Nachhaltig Silvester feiern

Wenn am Ende diesen Monats aus 2019 2020 wird, dann ist Silvester. Ich muss gestehen, dass ich kein besonders großer Fan von diesem Feiertag bin. Am liebsten würde ich irgendwo in einer kleinen Hütte an einem See etwas Leckeres kochen, Musik hören, ein Glas Wein trinken, lesen und direkt nach Mitternacht ins Bett fallen. Für andere hingegen, ist eine große Party mit spektakulärem Feuerwerk ein Muss. Doch welchen Preis zahlen wir für ein paar Minuten bunte Knallerei um Mitternacht?
Besonders Feinstaub sorgt Silvester für dicke Luft.  Und das hat heftige Folgen für die Natur, aber auch für Tier und Mensch. Laut dem Umweltbundesamt werden ca. 4.500 Tonnen Feinstaub in der Silvesternacht freigesetzt. Eine große Menge, die von allen Autos und LKWs in Deutschland erst innerhalb von zwei Monaten erreicht wird. Besonders beißend sind die Rauchwolken in Großstädten und Ballungsgebieten. An der Frankfurter Allee in Berlin atmeten die Passanten am letzten Jahreswechsel um ein Uhr morgens 853 Mikrogramm Feinstaub pro Kubikmeter ein. Der tageszulässige Mittelwert von 50 Mikrogramm pro Kubikmeter ist also deutlich überschritten worden.
 
Die ist unsichtbaren Partikel dringen in Lunge und Bronchien und gefährden die Gesundheit. Neben einer Beeinträchtigung der Atemwege, kann es auch zu Herz-Kreislauf-Problemen kommen. Und auch Tiere leiden. Sowohl ein Großteil der Haus- als auch Wildtiere hat ein wesentlich feineres Gehör als wir Menschen und reagiert deshalb besonders sensibel auf die lauten Geräusche und das Blitzgewitter. All das in einer Nacht.

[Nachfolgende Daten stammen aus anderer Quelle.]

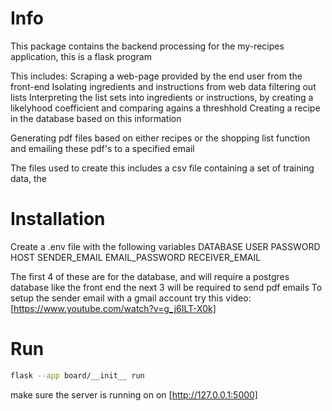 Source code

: # Info
This package contains the backend processing for the my-recipes application, this is a flask program

This includes:
Scraping a web-page provided by the end user from the front-end
Isolating ingredients and instructions from web data filtering out lists
Interpreting the list sets into ingredients or instructions, 
by creating a likelyhood coefficient and comparing agains a threshhold
Creating a recipe in the database based on this information

Generating pdf files based on either recipes or the shopping list function 
and emailing these pdf's to a specified email

The files used to create  this includes a csv file containing a set of training data, the 

# Installation



Create a .env file with the following variables
DATABASE
USER
PASSWORD
HOST
SENDER_EMAIL
EMAIL_PASSWORD
RECEIVER_EMAIL

The first 4 of these are for the database, and will require a postgres database like the front end
the next 3 will be required to send pdf emails
To setup the sender email with a gmail account try this video: 
[https://www.youtube.com/watch?v=g_j6ILT-X0k]

# Run
```bash
flask --app board/__init__ run
```

make sure the server is running on on [http://127.0.0.1:5000]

Ich frage mich: Wollen wir auf diese Art wieder in ein neues Jahrzehnt starten? Die Antwort steht für mich schnell fest und ist ein klares – Nein.
Ein „nein“ das uns aber keinesfalls zu doofen Spielverderbern machen muss, denn es gibt auf der ganzen Welt schöne Traditionen, die wir an Stelle der gewaltigen Pyrotechnik adaptieren können:
  • In Argentinien zum Beispiel schreddern und zerfetzen manche Menschen ihre alten Akten. Mit den gewonnenen Papierschnipseln verabschieden sie sich symbolisch von ihren Lasten und schaffen Platz für einen glücklichen Neustart. Hinweis: Kann man auch als Tisch- Konfetti umsetzen, damit die Straßen nicht unnötig mit Papierschnipseln verwüstet werden.
  • Ein berühmter Brauch aus Spanien hingegen ist das Traubenessen. Die Menschen kommen draußen zusammen und haben je zwölf Weintrauben in der Hand – für jede der letzten zwölf Sekunden des Jahres eine. Sie werden mit jedem Glockenschlag, der um Mitternacht ertönt, einzeln verspeist. Bei jeder Glückstraube, die in den Mund wandert, darf man sich etwas wünschen.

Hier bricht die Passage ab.